Reports that Tennessee was on a bullet train back to the NIT are greatly exaggerated.
The Vols, having lost their way in mid-December, arrived at a crossroads Wednesday night.
A 104-84 rout of No. 21 Memphis puts UT squarely back on the path to a promising postseason. And it wasn't really that close.
As the Tigers arrived at Thompson-Boling Arena for the tipoff in this annual cross-state war, they found their hosts in disarray, losers of four of the past six games and suddenly vulnerable to whatever mid-major team wandered into town.
Let's go to the bracketologists to size up the Vols' fall from grace since that 7-0 start.
ESPN's Joe Lunardi had the Vols as a 10 seed; Jerry Palm, at CBS Sports, had them at a nine.
Neither estimation leaves much room for further slippage.
Andy Katz, ESPN's lead college basketball writer, used the term "dysfunctional" in a tweeted evaluation last week.
What a national ESPN2 audience saw Wednesday night was close enough to 100 percent functional.
The Vols shot 53.7 percent from the field. And - stop the presses - they were even hotter from 3-point range at 57.1 percent.
They led by 36 points at one juncture, forcing coach Bruce Pearl to rescind his vow to stick with a reduced 10-man rotation.
To be a good sport he had to empty his bench. Thus 16 Vols showed up in the box score, and 14 of them scored.
Pearl, in fact, did limit his rotation to 10 men until after the issue was decided. Vols 11 and 12 appeared at the 4:17 mark when the score was 91-59.
All 10 men contributed. There wasn't a slacker in the bunch.
When last seen five days ago, Tennessee was getting toasted 91-78 on this same floor by College of Charleston. What changed?
Was Memphis all it took, a heated rival?
Was it the Tigers' ranking? The Vols are 3-0 against ranked teams this year, playing their best basketball against Villanova, Pittsburgh and Memphis.
This one only counts for one "W" but the Vols almost deserve bonus points for knocking out Memphis twice.
In the first half, an exchange of 3-point baskets left UT with a 14-10 lead. That's when the game changed.
Scotty Hopson started the change with a dunk. That kicked off a surge in which the Vols got points on 11 of their next 13 possessions.
When everyone came up for air, it was a 20-point game, 37-17.
Furthermore, eight different Vols contributed to the barrage.
Want more? Five of the scores were second-chance baskets, thanks to energy on the offensive boards.
Tennessee hadn't peaked yet. That came at 45-20 with 4:41 left in the half.
At that point Memphis finally achieved back-to-back scores for the first time all night.
But give the young Tigers some credit. They closed the first half with a 7-0 run and opened the second with a 5-0 spurt.

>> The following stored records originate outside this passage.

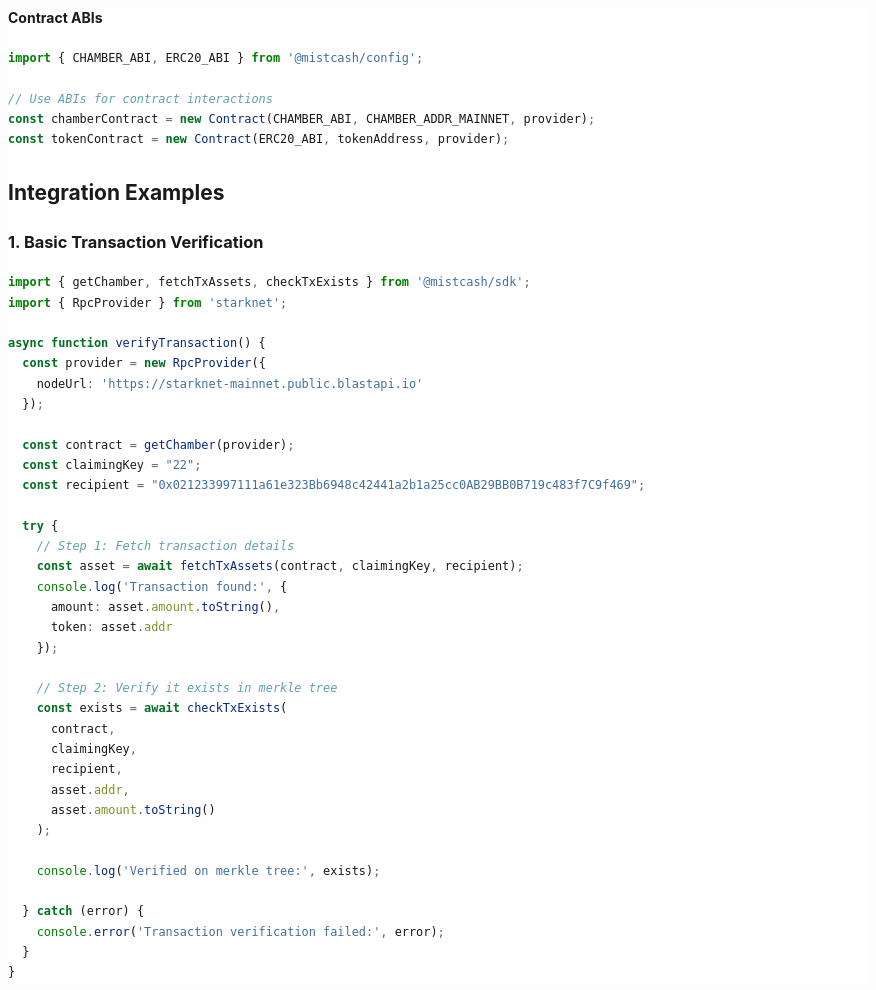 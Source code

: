#### Contract ABIs

```typescript
import { CHAMBER_ABI, ERC20_ABI } from '@mistcash/config';

// Use ABIs for contract interactions
const chamberContract = new Contract(CHAMBER_ABI, CHAMBER_ADDR_MAINNET, provider);
const tokenContract = new Contract(ERC20_ABI, tokenAddress, provider);
```

## Integration Examples

### 1. Basic Transaction Verification

```typescript
import { getChamber, fetchTxAssets, checkTxExists } from '@mistcash/sdk';
import { RpcProvider } from 'starknet';

async function verifyTransaction() {
  const provider = new RpcProvider({
    nodeUrl: 'https://starknet-mainnet.public.blastapi.io'
  });

  const contract = getChamber(provider);
  const claimingKey = "22";
  const recipient = "0x021233997111a61e323Bb6948c42441a2b1a25cc0AB29BB0B719c483f7C9f469";

  try {
    // Step 1: Fetch transaction details
    const asset = await fetchTxAssets(contract, claimingKey, recipient);
    console.log('Transaction found:', {
      amount: asset.amount.toString(),
      token: asset.addr
    });

    // Step 2: Verify it exists in merkle tree
    const exists = await checkTxExists(
      contract,
      claimingKey,
      recipient,
      asset.addr,
      asset.amount.toString()
    );

    console.log('Verified on merkle tree:', exists);

  } catch (error) {
    console.error('Transaction verification failed:', error);
  }
}
```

All of a sudden it was a 49-39 game and Tennessee appeared confused. A crowd of 18,884 had seen this movie before against Oakland. It didn't end well.
This one did.
Again, it was a Hopson dunk that started the recovery. And some recovery it was, 21-4.
The stunning aspect of the second-half knockout was watching Tennessee sink six consecutive 3-point baskets: two each by Melvin Goins, Josh Bone and Hopson.
The gang that ranked 296th in the nation (30.3 percent) beyond the arc was 10-of-14 before a few started rimming out.
Five different Vols hit treys. Tobias Harris wasn't among them, but his 17 points and 13 rebounds were plenty.
And now, per SEC commissioner Mike Slive's command, coach Bruce Pearl retreats into his banishment.
He will emerge after four games, Jan. 22 at Connecticut, then go back into the shadows for four more.
Whether Tennessee can maintain its precious new momentum in Pearl's absence remains to be seen.
But say this for the Vols: They sure gave Pearl a nice going-away present.